Furthermore, there's no way that regulatory law ever could be effective, without entrusting the regulatory bodies with a degree of power utterly abhorrent to the constitutional traditions of the English-speaking world. Regulatory law, in its essence, is a revival of the prerogative law tradition. At the time of the American Revolution, prerogative law (or Roman civil law) survived solely in the courts of admiralty and in revenue law. And the abuses of those institutions had been a major grievance of the colonists in the political crises leading up to the Revolution. The so-called "writs of assistance" were essentially general warrants, abhorrent to the Anglo-republican tradition on both sides of the Atlantic (as indicated by the Wilkes affair).

But in the nineteenth century, administrative law gradually spread from the customs operations of the U.S. Treasury, and was applied in one new area of regulation after another. The law enforced by administrative tribunals was utterly devoid of traditional common law notions of due process: especially, it placed no burden of proof on the prosecution. And by the late twentieth century, there were dozens of federal agencies with the ability to seize property (civil forfeiture) and imprison people without ever proving anyone's guilt to a jury beyond a reasonable doubt.

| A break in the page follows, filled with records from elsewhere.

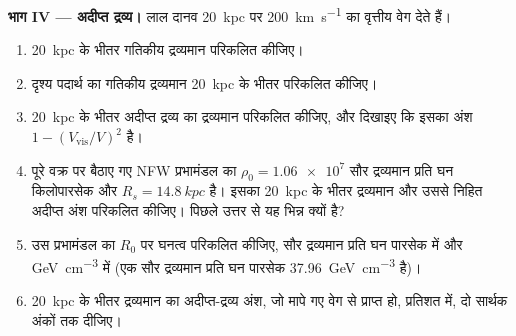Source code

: \begin{problem}
\medskip\noindent\textbf{भाग IV --- अदीप्त द्रव्य।} लाल दानव
\qty{20}{kpc} पर \qty{200}{km.s^{-1}} का वृत्तीय वेग देते हैं।
\begin{enumerate}[resume]
\item \qty{20}{kpc} के भीतर गतिकीय द्रव्यमान परिकलित कीजिए।
\item दृश्य पदार्थ का गतिकीय द्रव्यमान
  \qty{20}{kpc} के भीतर परिकलित कीजिए।
\item \qty{20}{kpc} के भीतर अदीप्त द्रव्य का द्रव्यमान परिकलित कीजिए, और दिखाइए कि
  इसका अंश $1 - (V_\mathrm{vis}/V)^2$ है।
\item पूरे वक्र पर बैठाए गए NFW प्रभामंडल का
  $\rho_0 = \num{1.06e7}$ सौर द्रव्यमान प्रति घन किलोपारसेक और
  $R_s = \qty{14.8}{kpc}$ है। इसका \qty{20}{kpc} के भीतर द्रव्यमान और उससे
  निहित अदीप्त अंश परिकलित कीजिए। पिछले उत्तर से यह भिन्न क्यों है?
\item उस प्रभामंडल का $R_0$ पर घनत्व परिकलित कीजिए, सौर द्रव्यमान प्रति
  घन पारसेक में और \unit{GeV.cm^{-3}} में (एक सौर द्रव्यमान प्रति घन पारसेक
  \qty{37.96}{GeV.cm^{-3}} है)।
\item \qty{20}{kpc} के भीतर द्रव्यमान का अदीप्त-द्रव्य अंश, जो मापे गए वेग से
  प्राप्त हो, प्रतिशत में, दो
  सार्थक अंकों तक दीजिए।
\end{enumerate}
\end{problem}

In any case, Anderson's description of the evils of strict liability illustrate a home truth of capitalism: large corporate firms can only operate over a large market area if there is a state acting coercively to overcome the transaction costs of dealing with numerous local entities, and enabling it to operate under a single legal identity in all of them. The transaction costs of bottom-up federation of mutual defense associations, in a free market anarchy, would be considerably higher than those involved in imposing a single set of rules from the top-down. For firms that had to operate over a large area--those specializing in geographically limited commodities, for example--the benefits would probably be worth the cost. But the centralized control of many local production facilities by multi-unit firms would almost certainly be prohibitively expensive.

Thus we see, in the Gilded Age, the rise of a truly federal commercial law, the enforcement of corporate rights under Fourteenth Amendment jurisprudence, etc. For the corporate revolution to take place on a continental scale, there had to be a political entity geographically coextensive with the large corporations to protect them against local governments, and to subsidize their operating costs. Similarly, in the post-WWII era we see the rise of global capitalism coinciding with the creation of a de facto world government in the form of the Bretton Woods institutions (the World Bank, IMF, and the GATT process). The institutional base was completed in the 1990s with the World Trade Organization, a revival of an abortive proposal originally made at the same time as the other Bretton Woods agencies but rejected by a Congress more touchy about issues of national sovereignty than at present.

As Roy Childs suggested, liberal intellectuals have been the running dogs of big business.